The National Institutes of Health has awarded the Oklahoma Medical Research Foundation a five-year, $3.7 million grant to study immune reactions in the brain that may lead to conditions like Alzheimer’s.
Ultimately, the grant could lead to a new medication that slows or even stops the immune response.
Bill Freeman, Ph.D., the principal investigator on the grant, will lead a study that targets the brain’s dedicated immune cells, called microglia. He’ll also look at a surveillance network that’s constantly on alert for potential threats to the body – and also appears to be implicated in Alzheimer’s and other brain diseases associated with aging.
The surveillance network exists throughout our bodies and is particularly crucial following organ transplantation. Until roughly a decade ago, scientists didn’t think it existed in the brain, Freeman said.
“Turns out it is there, and for reasons we don’t quite understand yet, it becomes more active with aging, especially with conditions like Alzheimer’s,” he said. “This grant is about trying to figure out whether this is happening as a cause or as a symptom of aging and these diseases.”
Freeman hypothesizes that in Alzheimer’s, this surveillance network initially is protective. But at some point, its full-alert mode may become counterproductive and actually worsen Alzheimer’s by altering the function of the brain’s immune cells.
If proven true, it would join a list of biological processes that can help the body – only to go on too long and end up causing damage. “When that happens, the cure becomes worse than the disease,” Freeman said.
As part of the new grant, one of Freeman’s collaborators, OMRF scientist Heather Rice, Ph.D., will also investigate changes in amyloid beta protein, which is found in the brain and spinal cord. In Alzheimer’s, the protein forms clumps, or plaques, which can be toxic to brain cells.

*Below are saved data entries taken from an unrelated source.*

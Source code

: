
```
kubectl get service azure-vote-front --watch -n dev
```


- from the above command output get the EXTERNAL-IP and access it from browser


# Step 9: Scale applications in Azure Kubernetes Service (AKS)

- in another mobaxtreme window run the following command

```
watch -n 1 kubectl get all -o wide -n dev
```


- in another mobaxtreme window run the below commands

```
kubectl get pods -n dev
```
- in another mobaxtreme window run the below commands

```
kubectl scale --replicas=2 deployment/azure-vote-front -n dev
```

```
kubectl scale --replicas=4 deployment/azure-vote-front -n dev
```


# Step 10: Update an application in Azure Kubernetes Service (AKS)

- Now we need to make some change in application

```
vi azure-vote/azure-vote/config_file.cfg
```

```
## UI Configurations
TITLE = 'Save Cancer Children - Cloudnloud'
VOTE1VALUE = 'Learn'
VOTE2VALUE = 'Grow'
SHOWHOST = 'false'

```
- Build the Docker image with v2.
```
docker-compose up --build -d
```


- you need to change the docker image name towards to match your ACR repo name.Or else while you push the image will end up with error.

“The buildup of these plaques is a hallmark of Alzheimer’s, so I’ll be studying what changes occur in these proteins when the brain’s surveillance network becomes hyperactive,” Rice said.

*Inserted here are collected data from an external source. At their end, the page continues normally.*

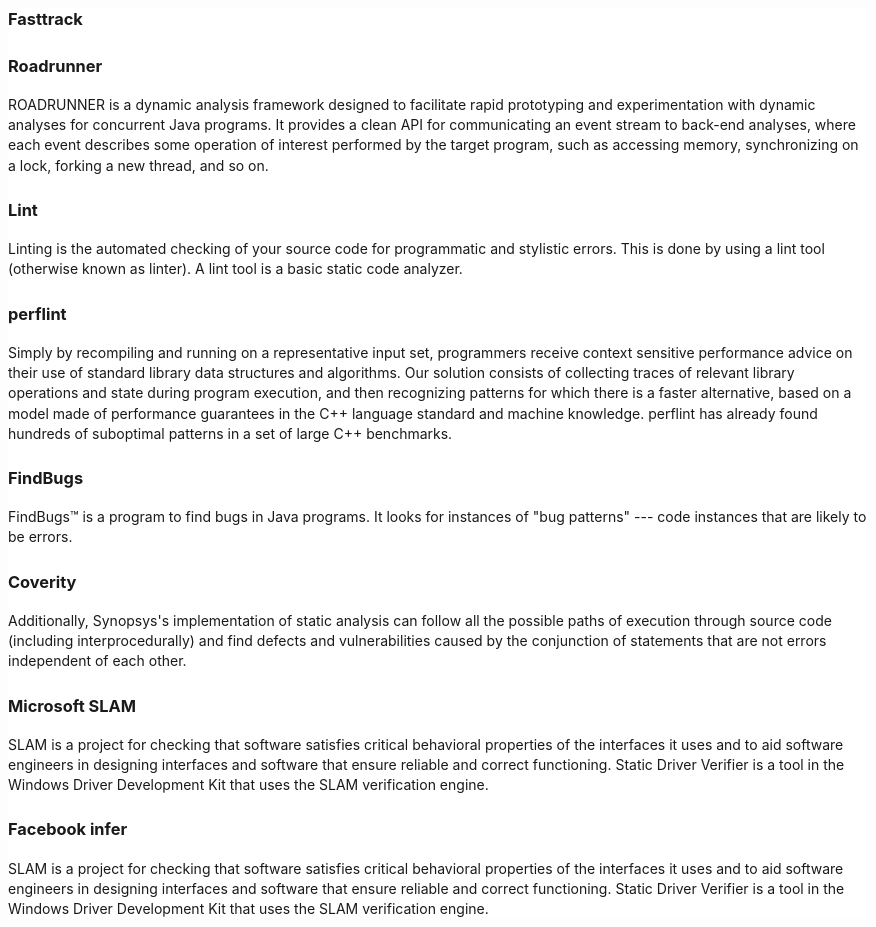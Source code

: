 ### Fasttrack



### Roadrunner

ROADRUNNER is a dynamic analysis framework designed to facilitate rapid prototyping and experimentation with dynamic analyses
for concurrent Java programs. It provides a clean API for communicating an event stream to back-end analyses, where each event
describes some operation of interest performed by the target program, such as accessing memory, synchronizing on a lock, forking
a new thread, and so on.

### Lint

Linting is the automated checking of your source code for programmatic and stylistic errors. This is done by using a lint tool (otherwise known as linter). A lint tool is a basic static code analyzer.

### perflint

Simply by recompiling and running on a representative input set, programmers receive context sensitive performance advice on their use of standard library data structures and algorithms. Our solution consists of collecting traces of relevant library operations and state during program execution, and then recognizing patterns for which there is a faster alternative, based on a model made of performance guarantees in the C++ language standard and machine knowledge. perflint has already found hundreds of suboptimal patterns in a set of large C++ benchmarks.

### FindBugs

FindBugs™ is a program to find bugs in Java programs. It looks for instances of "bug patterns" --- code instances that are likely to be errors.

### Coverity

Additionally, Synopsys's implementation of static analysis can follow all the possible paths of execution through source code (including interprocedurally) and find defects and vulnerabilities caused by the conjunction of statements that are not errors independent of each other.

### Microsoft SLAM

SLAM is a project for checking that software satisfies critical behavioral properties of the interfaces it uses and to aid software engineers in designing interfaces and software that ensure reliable and correct functioning. Static Driver Verifier is a tool in the Windows Driver Development Kit that uses the SLAM verification engine.

### Facebook infer

SLAM is a project for checking that software satisfies critical behavioral properties of the interfaces it uses and to aid software engineers in designing interfaces and software that ensure reliable and correct functioning. Static Driver Verifier is a tool in the Windows Driver Development Kit that uses the SLAM verification engine.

Freeman said that experiments funded by the new grant should cast new light on a “previously underappreciated” part of the immune system.
“Longer term,” Freeman said, “we hope this research will lead us toward a new therapeutic approach to modulate the immune response in the brain – one that can maintain brain health into later years and slow progression of neurodegenerative diseases.”
The grant, RF1AG085573-01A1, was awarded by the National Institute on Aging, part of the NIH.